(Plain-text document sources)

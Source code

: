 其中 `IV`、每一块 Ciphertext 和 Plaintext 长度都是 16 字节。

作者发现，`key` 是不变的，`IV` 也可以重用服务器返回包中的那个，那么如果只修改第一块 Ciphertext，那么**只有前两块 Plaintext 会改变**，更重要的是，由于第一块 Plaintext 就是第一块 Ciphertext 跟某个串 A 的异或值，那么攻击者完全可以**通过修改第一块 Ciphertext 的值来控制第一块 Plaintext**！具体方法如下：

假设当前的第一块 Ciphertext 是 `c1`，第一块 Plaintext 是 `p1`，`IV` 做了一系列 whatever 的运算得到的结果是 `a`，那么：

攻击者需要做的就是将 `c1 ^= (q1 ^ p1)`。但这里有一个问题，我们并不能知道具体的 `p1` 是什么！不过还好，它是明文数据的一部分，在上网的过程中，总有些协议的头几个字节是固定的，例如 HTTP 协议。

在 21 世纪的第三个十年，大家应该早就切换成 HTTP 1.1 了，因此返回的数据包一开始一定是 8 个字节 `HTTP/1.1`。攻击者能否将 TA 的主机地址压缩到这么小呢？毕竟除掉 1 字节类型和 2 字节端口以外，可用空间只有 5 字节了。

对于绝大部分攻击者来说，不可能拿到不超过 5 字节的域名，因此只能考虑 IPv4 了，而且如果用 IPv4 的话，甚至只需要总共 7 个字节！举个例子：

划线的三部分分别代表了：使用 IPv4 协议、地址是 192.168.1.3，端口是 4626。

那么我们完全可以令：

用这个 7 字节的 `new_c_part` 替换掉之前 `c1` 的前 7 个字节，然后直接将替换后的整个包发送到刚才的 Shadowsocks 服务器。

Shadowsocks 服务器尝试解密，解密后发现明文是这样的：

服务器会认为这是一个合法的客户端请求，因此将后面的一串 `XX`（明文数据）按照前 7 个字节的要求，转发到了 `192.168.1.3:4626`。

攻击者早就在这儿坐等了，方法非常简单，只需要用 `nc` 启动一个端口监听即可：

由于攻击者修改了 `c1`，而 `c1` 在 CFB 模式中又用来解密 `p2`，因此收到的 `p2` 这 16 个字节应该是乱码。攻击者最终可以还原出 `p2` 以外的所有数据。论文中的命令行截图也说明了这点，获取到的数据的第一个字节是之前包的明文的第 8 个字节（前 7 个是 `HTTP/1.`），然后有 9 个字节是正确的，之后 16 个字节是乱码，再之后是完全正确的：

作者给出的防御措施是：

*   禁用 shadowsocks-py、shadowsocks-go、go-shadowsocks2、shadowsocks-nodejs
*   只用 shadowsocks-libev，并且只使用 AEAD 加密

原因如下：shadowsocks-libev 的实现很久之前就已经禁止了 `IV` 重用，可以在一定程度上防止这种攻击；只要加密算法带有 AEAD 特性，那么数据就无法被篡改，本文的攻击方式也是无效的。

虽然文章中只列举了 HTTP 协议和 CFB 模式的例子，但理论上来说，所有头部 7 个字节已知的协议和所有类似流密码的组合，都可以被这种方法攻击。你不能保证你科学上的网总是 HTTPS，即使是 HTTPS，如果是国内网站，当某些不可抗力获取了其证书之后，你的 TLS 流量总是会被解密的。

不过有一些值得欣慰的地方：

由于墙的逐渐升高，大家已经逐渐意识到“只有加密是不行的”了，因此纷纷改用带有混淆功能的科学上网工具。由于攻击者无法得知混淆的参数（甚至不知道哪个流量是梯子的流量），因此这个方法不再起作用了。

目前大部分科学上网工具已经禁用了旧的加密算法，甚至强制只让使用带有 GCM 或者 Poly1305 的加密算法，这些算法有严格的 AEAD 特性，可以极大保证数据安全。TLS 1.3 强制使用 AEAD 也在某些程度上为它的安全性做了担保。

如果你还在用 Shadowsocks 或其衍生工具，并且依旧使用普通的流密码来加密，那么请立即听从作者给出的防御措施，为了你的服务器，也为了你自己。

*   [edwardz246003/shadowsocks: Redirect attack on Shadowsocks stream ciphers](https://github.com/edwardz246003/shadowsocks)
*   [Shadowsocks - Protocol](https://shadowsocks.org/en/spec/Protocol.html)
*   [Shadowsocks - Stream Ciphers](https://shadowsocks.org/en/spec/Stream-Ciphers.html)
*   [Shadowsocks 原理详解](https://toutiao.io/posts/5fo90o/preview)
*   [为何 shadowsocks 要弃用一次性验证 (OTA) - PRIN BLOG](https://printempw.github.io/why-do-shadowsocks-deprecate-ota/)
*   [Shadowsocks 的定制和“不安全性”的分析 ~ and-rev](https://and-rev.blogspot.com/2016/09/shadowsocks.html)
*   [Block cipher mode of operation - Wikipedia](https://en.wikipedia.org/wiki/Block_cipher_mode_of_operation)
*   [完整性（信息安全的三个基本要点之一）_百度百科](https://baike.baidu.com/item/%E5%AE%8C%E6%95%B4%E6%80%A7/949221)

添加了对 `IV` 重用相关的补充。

### TASK GOAL:
Please transcribe exactly the lines above from the line that has "Shadowsocks 服务器尝试解密，解密后发现明文是这样的：" up to and including the line that has "不过有一些值得欣慰的地方："; no other line belongs in the answer.

### ANSWER TO THE PROBLEM:
Shadowsocks 服务器尝试解密，解密后发现明文是这样的：

服务器会认为这是一个合法的客户端请求，因此将后面的一串 `XX`（明文数据）按照前 7 个字节的要求，转发到了 `192.168.1.3:4626`。

攻击者早就在这儿坐等了，方法非常简单，只需要用 `nc` 启动一个端口监听即可：

由于攻击者修改了 `c1`，而 `c1` 在 CFB 模式中又用来解密 `p2`，因此收到的 `p2` 这 16 个字节应该是乱码。攻击者最终可以还原出 `p2` 以外的所有数据。论文中的命令行截图也说明了这点，获取到的数据的第一个字节是之前包的明文的第 8 个字节（前 7 个是 `HTTP/1.`），然后有 9 个字节是正确的，之后 16 个字节是乱码，再之后是完全正确的：

作者给出的防御措施是：

*   禁用 shadowsocks-py、shadowsocks-go、go-shadowsocks2、shadowsocks-nodejs
*   只用 shadowsocks-libev，并且只使用 AEAD 加密

原因如下：shadowsocks-libev 的实现很久之前就已经禁止了 `IV` 重用，可以在一定程度上防止这种攻击；只要加密算法带有 AEAD 特性，那么数据就无法被篡改，本文的攻击方式也是无效的。

虽然文章中只列举了 HTTP 协议和 CFB 模式的例子，但理论上来说，所有头部 7 个字节已知的协议和所有类似流密码的组合，都可以被这种方法攻击。你不能保证你科学上的网总是 HTTPS，即使是 HTTPS，如果是国内网站，当某些不可抗力获取了其证书之后，你的 TLS 流量总是会被解密的。

不过有一些值得欣慰的地方：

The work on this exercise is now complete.